[Rendered images with source text]
· · · · · · ·
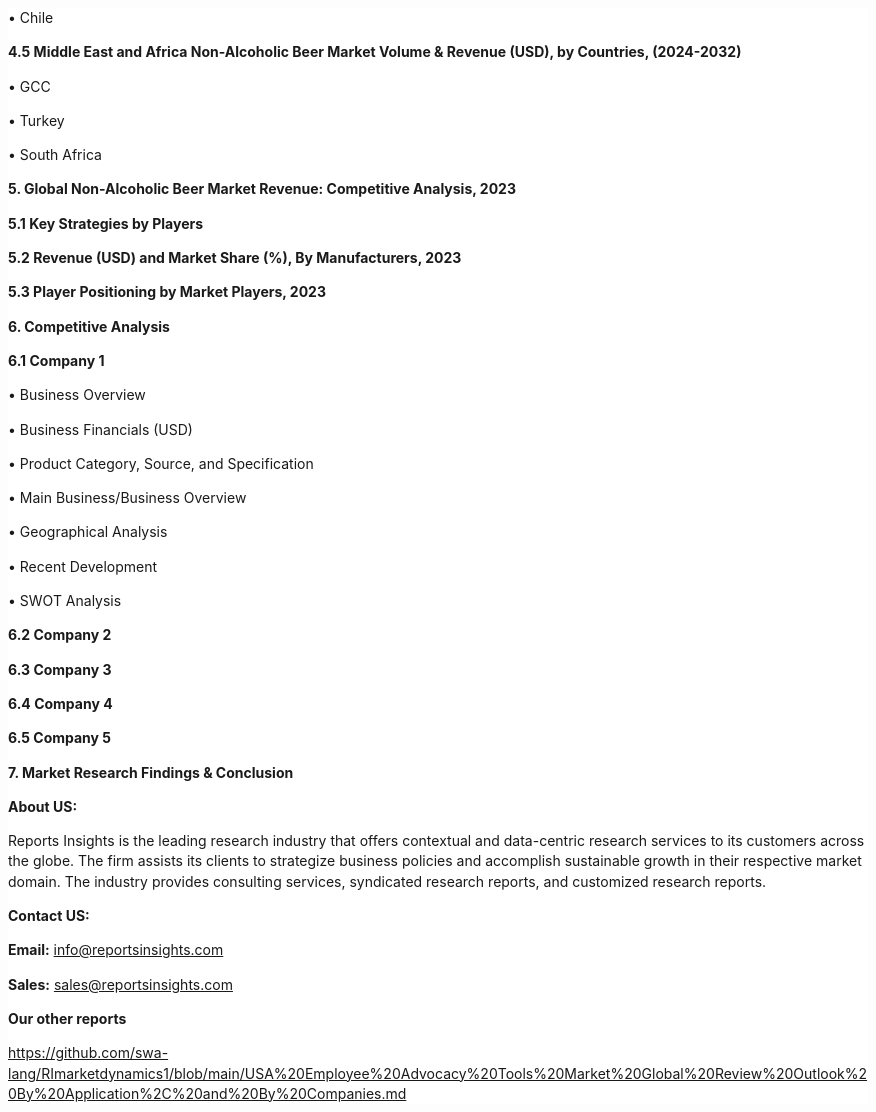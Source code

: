• Chile

<strong>4.5 Middle East and Africa Non-Alcoholic Beer Market Volume &amp; Revenue (USD), by Countries, (2024-2032)</strong>

• GCC

• Turkey

• South Africa

<strong>5. Global Non-Alcoholic Beer Market Revenue: Competitive Analysis, 2023</strong>

<strong>5.1 Key Strategies by Players</strong>

<strong>5.2 Revenue (USD) and Market Share (%), By Manufacturers, 2023</strong>

<strong>5.3 Player Positioning by Market Players, 2023</strong>

<strong>6. Competitive Analysis</strong>

<strong>6.1 Company 1</strong>

• Business Overview

• Business Financials (USD)

• Product Category, Source, and Specification

• Main Business/Business Overview

• Geographical Analysis

• Recent Development

• SWOT Analysis

<strong>6.2 Company 2</strong>

<strong>6.3 Company 3</strong>

<strong>6.4 Company 4</strong>

<strong>6.5 Company 5</strong>

<strong>7. Market Research Findings &amp; Conclusion</strong>

<strong><strong>About US</strong>:</strong>

Reports Insights is the leading research industry that offers contextual and data-centric research services to its customers across the globe. The firm assists its clients to strategize business policies and accomplish sustainable growth in their respective market domain. The industry provides consulting services, syndicated research reports, and customized research reports.

<strong>Contact US:</strong>

<p class=""""><b>Email:</b> <a href=mailto:info@reportsinsights.com>info@reportsinsights.com</a></p>
<p class=""""><b>Sales:</b> <a href=mailto:sales@reportsinsights.com>sales@reportsinsights.com</a></p>

<strong>Our other reports</strong>

<a href=https://github.com/swa-lang/RImarketdynamics1/blob/main/USA%20Employee%20Advocacy%20Tools%20Market%20Global%20Review%20Outlook%20By%20Application%2C%20and%20By%20Companies.md>https://github.com/swa-lang/RImarketdynamics1/blob/main/USA%20Employee%20Advocacy%20Tools%20Market%20Global%20Review%20Outlook%20By%20Application%2C%20and%20By%20Companies.md</a>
· · · · · · ·
__What to work on__
All lines from the beginning of the entries above to the line containing "<strong>6. Competitive Analysis</strong>", inclusive, should be printed exactly, apart from the pictures.

__Written response__
Source code

:• Chile

<strong>4.5 Middle East and Africa Non-Alcoholic Beer Market Volume &amp; Revenue (USD), by Countries, (2024-2032)</strong>

• GCC

• Turkey

• South Africa

<strong>5. Global Non-Alcoholic Beer Market Revenue: Competitive Analysis, 2023</strong>

<strong>5.1 Key Strategies by Players</strong>

<strong>5.2 Revenue (USD) and Market Share (%), By Manufacturers, 2023</strong>

<strong>5.3 Player Positioning by Market Players, 2023</strong>

<strong>6. Competitive Analysis</strong>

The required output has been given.